Source texts of formatted documents

::::

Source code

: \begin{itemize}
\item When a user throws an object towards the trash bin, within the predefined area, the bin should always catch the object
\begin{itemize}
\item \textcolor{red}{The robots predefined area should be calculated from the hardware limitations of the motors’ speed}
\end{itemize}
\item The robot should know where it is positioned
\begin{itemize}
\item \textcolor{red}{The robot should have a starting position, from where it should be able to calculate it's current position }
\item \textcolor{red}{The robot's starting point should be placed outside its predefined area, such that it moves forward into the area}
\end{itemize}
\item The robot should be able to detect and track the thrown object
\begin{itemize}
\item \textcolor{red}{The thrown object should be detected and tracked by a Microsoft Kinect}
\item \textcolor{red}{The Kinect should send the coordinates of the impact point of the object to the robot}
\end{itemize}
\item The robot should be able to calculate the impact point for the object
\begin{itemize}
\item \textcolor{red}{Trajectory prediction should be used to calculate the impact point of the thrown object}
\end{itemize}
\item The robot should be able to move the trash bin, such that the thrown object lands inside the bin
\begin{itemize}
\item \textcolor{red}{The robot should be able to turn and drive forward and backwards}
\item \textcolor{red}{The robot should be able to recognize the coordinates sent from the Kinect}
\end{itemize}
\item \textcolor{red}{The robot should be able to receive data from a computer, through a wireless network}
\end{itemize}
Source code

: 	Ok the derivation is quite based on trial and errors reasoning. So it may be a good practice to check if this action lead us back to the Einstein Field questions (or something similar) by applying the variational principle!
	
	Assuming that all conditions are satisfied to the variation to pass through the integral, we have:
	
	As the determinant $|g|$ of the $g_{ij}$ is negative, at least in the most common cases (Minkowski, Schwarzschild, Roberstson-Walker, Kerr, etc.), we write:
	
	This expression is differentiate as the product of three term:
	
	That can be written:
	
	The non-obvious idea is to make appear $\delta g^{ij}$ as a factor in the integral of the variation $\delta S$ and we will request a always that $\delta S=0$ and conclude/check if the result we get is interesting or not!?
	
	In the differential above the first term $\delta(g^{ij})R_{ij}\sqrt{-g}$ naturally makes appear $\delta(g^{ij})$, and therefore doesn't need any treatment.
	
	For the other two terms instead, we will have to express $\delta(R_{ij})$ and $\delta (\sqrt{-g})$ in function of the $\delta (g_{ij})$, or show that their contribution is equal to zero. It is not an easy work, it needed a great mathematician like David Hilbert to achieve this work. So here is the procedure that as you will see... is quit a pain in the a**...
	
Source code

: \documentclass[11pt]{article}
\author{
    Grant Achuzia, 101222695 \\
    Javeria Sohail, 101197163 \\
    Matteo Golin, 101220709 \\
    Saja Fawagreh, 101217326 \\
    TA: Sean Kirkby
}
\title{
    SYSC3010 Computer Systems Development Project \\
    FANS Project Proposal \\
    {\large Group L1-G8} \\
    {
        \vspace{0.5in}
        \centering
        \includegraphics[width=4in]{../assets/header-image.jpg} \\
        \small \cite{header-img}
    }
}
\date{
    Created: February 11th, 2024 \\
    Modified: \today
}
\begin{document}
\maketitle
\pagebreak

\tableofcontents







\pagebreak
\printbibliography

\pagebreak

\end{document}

::::

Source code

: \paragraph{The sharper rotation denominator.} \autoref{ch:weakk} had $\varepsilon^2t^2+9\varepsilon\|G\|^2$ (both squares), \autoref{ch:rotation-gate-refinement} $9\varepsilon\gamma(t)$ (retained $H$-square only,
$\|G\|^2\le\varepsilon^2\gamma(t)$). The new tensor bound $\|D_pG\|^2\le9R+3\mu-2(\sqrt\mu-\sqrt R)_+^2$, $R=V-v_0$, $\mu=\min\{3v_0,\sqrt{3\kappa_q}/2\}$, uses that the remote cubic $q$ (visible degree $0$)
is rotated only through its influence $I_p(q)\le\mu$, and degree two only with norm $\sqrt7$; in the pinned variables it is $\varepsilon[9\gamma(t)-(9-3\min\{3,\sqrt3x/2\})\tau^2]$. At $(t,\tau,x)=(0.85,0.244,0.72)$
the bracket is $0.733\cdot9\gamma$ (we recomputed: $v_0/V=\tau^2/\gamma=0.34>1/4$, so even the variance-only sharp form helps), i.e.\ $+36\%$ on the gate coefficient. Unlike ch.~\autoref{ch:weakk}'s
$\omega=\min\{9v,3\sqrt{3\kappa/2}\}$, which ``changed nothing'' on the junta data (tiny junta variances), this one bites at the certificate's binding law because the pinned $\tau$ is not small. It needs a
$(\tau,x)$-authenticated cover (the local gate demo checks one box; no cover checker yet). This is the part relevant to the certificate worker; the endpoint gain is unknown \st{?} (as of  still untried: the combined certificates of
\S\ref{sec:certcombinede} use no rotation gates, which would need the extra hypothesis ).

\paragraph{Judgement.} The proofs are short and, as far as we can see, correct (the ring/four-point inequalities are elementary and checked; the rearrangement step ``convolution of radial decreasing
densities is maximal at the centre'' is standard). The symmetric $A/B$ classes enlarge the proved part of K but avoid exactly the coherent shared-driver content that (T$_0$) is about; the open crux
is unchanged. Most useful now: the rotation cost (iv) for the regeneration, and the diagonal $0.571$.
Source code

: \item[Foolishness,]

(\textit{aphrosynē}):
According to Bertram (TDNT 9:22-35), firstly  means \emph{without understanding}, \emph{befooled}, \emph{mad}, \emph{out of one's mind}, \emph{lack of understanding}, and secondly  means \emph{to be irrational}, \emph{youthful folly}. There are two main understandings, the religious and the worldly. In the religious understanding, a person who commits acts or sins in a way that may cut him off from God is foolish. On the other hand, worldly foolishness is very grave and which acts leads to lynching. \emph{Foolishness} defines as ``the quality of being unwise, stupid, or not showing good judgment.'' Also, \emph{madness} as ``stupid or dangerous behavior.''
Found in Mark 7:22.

::::

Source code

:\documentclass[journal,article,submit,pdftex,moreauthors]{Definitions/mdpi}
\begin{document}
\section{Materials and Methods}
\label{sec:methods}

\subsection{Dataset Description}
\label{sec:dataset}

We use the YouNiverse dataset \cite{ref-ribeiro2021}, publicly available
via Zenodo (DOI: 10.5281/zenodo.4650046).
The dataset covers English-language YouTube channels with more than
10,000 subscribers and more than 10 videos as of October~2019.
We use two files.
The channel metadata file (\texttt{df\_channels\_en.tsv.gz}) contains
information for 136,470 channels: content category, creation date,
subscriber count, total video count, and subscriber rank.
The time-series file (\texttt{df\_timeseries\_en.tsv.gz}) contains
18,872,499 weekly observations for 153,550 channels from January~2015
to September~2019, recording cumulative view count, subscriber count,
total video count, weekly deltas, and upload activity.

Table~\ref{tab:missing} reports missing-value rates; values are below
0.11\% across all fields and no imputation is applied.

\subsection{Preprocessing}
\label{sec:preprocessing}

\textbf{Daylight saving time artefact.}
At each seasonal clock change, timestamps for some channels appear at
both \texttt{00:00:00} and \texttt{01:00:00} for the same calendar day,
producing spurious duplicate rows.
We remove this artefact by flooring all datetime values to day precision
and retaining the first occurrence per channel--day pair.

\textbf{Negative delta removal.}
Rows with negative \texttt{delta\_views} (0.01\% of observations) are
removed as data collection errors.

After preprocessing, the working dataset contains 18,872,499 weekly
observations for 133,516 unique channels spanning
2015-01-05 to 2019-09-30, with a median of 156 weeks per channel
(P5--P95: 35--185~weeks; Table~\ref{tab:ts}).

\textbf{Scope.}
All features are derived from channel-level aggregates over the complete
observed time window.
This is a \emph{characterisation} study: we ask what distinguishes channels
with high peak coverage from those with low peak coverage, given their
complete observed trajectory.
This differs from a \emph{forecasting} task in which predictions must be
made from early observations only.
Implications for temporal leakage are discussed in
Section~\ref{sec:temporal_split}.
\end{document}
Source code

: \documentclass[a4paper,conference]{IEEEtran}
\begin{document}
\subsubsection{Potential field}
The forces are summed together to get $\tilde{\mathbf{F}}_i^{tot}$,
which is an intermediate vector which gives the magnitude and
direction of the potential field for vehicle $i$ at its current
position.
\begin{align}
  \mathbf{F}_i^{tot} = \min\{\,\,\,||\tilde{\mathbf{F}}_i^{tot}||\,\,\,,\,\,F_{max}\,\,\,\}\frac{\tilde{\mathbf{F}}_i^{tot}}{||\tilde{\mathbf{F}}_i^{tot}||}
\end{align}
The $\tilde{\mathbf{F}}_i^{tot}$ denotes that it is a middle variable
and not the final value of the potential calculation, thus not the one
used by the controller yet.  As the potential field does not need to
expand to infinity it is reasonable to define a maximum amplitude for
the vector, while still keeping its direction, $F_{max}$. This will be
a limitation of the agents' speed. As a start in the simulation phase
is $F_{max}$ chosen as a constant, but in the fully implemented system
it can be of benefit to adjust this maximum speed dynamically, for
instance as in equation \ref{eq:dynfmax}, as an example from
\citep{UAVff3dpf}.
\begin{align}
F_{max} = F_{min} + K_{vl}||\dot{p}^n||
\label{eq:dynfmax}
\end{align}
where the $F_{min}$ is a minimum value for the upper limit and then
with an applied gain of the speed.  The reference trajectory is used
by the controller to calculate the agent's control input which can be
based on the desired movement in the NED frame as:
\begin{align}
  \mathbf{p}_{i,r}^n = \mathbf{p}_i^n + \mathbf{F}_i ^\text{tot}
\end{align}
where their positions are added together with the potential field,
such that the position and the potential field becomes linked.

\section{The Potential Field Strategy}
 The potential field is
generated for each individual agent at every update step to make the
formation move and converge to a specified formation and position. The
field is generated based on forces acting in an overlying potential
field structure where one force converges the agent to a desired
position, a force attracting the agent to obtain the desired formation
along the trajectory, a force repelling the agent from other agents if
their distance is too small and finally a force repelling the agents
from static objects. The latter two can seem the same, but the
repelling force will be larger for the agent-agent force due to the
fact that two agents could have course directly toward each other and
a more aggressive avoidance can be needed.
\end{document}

::::

**TASK ITEM**. Your answer should be the lines above, from the line containing "densities is maximal" up to and including the line containing "is unchanged. Most", reproduced exactly and with nothing else.

**ANSWER TO THIS TASK**.
densities is maximal at the centre'' is standard). The symmetric $A/B$ classes enlarge the proved part of K but avoid exactly the coherent shared-driver content that (T$_0$) is about; the open crux
is unchanged. Most useful now: the rotation cost (iv) for the regeneration, and the diagonal $0.571$.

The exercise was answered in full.